Matthew Pierce is the Vice President of Product Innovation at Originate in Los Angeles. Originate is a value-added venture firm which provides technical, strategic, and capital resources to a broad variety of companies, from startups to the Fortune 500. Matthew formerly worked for Warner Bros. in digital distribution, and prior to that was a consultant at the Boston Consulting Group. He has an MBA from the UCLA Anderson School of Business and a BA from Stanford University.
Tell us about the deal process at Originate.
There isn’t really one kind of deal process at Originate. We’re flexible in that we can look at a wide variety of deals, whether companies are in their infancy, in the Fortune 500, or developed internally. In the case of the latter, we have a team of 70+ engineers, so if any of them develops an idea for a company, our rich entrepreneurs-in-residence program helps them foster and grow their businesses.
On top of that, Originate has partnered with Fortune 500 firms to develop their software. Having that kind of scope and understanding of what the giants of industry want, gives us perspective and allows us to look at every deal on its own merit.
For entrepreneurs, we can work with them anywhere along the chain. We consider ourselves “Value Added Venture”, and we play in different stages of the startup lifecycle. But I’d say our sweet spot is between the alpha stage and the A round. This is where we can add a tremendous amount of value with the quality of our engineers. It’s a nice spot in the LA venture ecosystem too as we have a lot of incubators and accelerators in the area, so when startups graduate from their classes, we can help their companies scale and get from pre-MVP/MVP to a robust, scalable commercial product.
What sets Originate apart from the other accelerators?
Our real strength is the technical resources we can deploy. We have engineers in Los Angeles, San Francisco, New York, China and we’re building a team in Sweden. The quality of the engineering work being done at Originate is very high. Our feeling is that one of the difficulties startups face is sourcing quality engineering talent. So on top of capital, we offer developers, designers, and strategists who have worked together and understand process. We have a broad variety of engineers which allows our companies to have access to whatever technology stacks, languages, and expertise they need, whether it be Ruby, Android, iOS, back-end systems integration, etc.
Do those engineers become co-founders in the startups they work on?
Not directly. We offer them an incentive structure that we call “innovation equity”. So the profits and equity stakes from our projects go into a pool, and that pool is distributed within Originate with a significant portion going to the engineers working on that project. This plan means that when Originate does well, everyone does well. This structure aligns the whole team and encourages the best engineers to come and work for us.
How do you evaluate which startups to invest in?
There is no magic formula, but there are certain things that we look for that every VC looks for.

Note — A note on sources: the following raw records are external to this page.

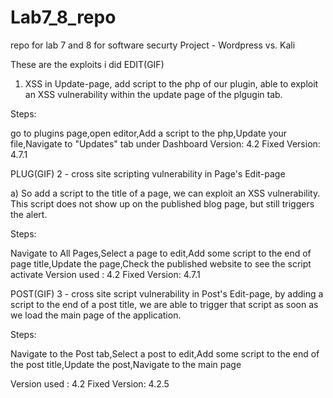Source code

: # Lab7_8_repo
repo for lab 7 and 8 for software securty
Project - Wordpress vs. Kali

 These are the exploits i did
EDIT(GIF)
1. XSS in Update-page,  add script to the php of our plugin,  able to exploit an XSS vulnerability within the update page of the plgugin tab.

Steps:

go to plugins page,open  editor,Add a script to the php,Update your file,Navigate to "Updates" tab under Dashboard
 Version: 4.2
Fixed Version: 4.7.1



PLUG(GIF)
2 - cross site scripting  vulnerability in Page's Edit-page

a) So add a script to the title of a page, we can exploit an XSS vulnerability. This script does not show up on the published blog page, but still triggers the alert.

Steps:

Navigate to All Pages,Select a page to edit,Add some script to the end of page title,Update the page,Check the published website to see the script activate
 Version used : 4.2
Fixed Version: 4.7.1


POST(GIF)
3 - cross site script vulnerability in Post's Edit-page, by adding a script to the end of a post title, we are able to trigger that script as soon as we load the main page of the application.

Steps:

Navigate to the Post tab,Select a post to edit,Add some script to the end of the post title,Update the post,Navigate to the main page

 Version used : 4.2
Fixed Version: 4.2.5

You want there to be a great team working on a clear pain point with the ability to monetize. Ultimately you’re investing in people. This is nothing revolutionary.
Are the deals always structured on an equity basis?

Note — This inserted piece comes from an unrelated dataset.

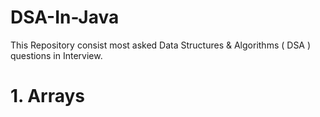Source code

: # DSA-In-Java
This Repository consist most asked  Data Structures &amp; Algorithms ( DSA )  questions in Interview. 
# 1. Arrays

Not always. Sometimes we do all-cash deals or cash+equity deals where we take a certain amount of money up front in exchange for engineering on specific projects. Deals like this limit Originate’s equity position, but they allow us to come in and add value right away, helping to launch products or develop new pieces of software. It allows us to hedge our risk, and it allows partner companies to get great talent while giving up less equity.

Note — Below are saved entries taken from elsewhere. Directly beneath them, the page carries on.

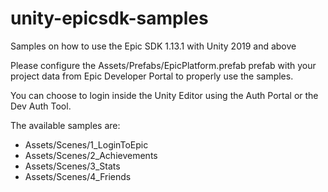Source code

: # unity-epicsdk-samples
Samples on how to use the Epic SDK 1.13.1 with Unity 2019 and above

Please configure the Assets/Prefabs/EpicPlatform.prefab prefab with your project data from Epic Developer Portal to properly use the samples.

You can choose to login inside the Unity Editor using the Auth Portal or the Dev Auth Tool.

The available samples are:
* Assets/Scenes/1_LoginToEpic
* Assets/Scenes/2_Achievements
* Assets/Scenes/3_Stats
* Assets/Scenes/4_Friends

Where do you see Los Angeles and funding heading over the next 2-5 years?
I really like what’s happening in Los Angeles right now. I came up in the Bay Area in the late 90s, and that was a very exciting place to be. And right now, Los Angeles is a very exciting place to be. I like how much talent there is in Southern California. We have world class universities here and world class companies that are being built here. I think we’re all figuring out how to make that ecosystem work in a way that is very different than they’re doing in San Francisco, New York and Boston. I think one of the key differences in LA is that the sources of funding are different here. The accelerator, incubator, angel, and seed-stage investors are a bigger part of what we do in Los Angeles. Whether that will continue or whether there will be a smaller number of bigger players remains to be seen. Those sorts of cycles are pretty standard in any industry where you have a huge explosion in X and then you end up with a smaller number of X. What we do have though is a tremendous amount of money out there with a desire for outsized returns. People want to put their money into something that’ll be the next big thing. Our hope is that Originate can play a role in that ecosystem. We’re excited about our relationships with the universities, industry, VCs, Tech Coast Angels, and the incubators/accelerators. We feel that our value is separate from that chain and that it adds to the whole community.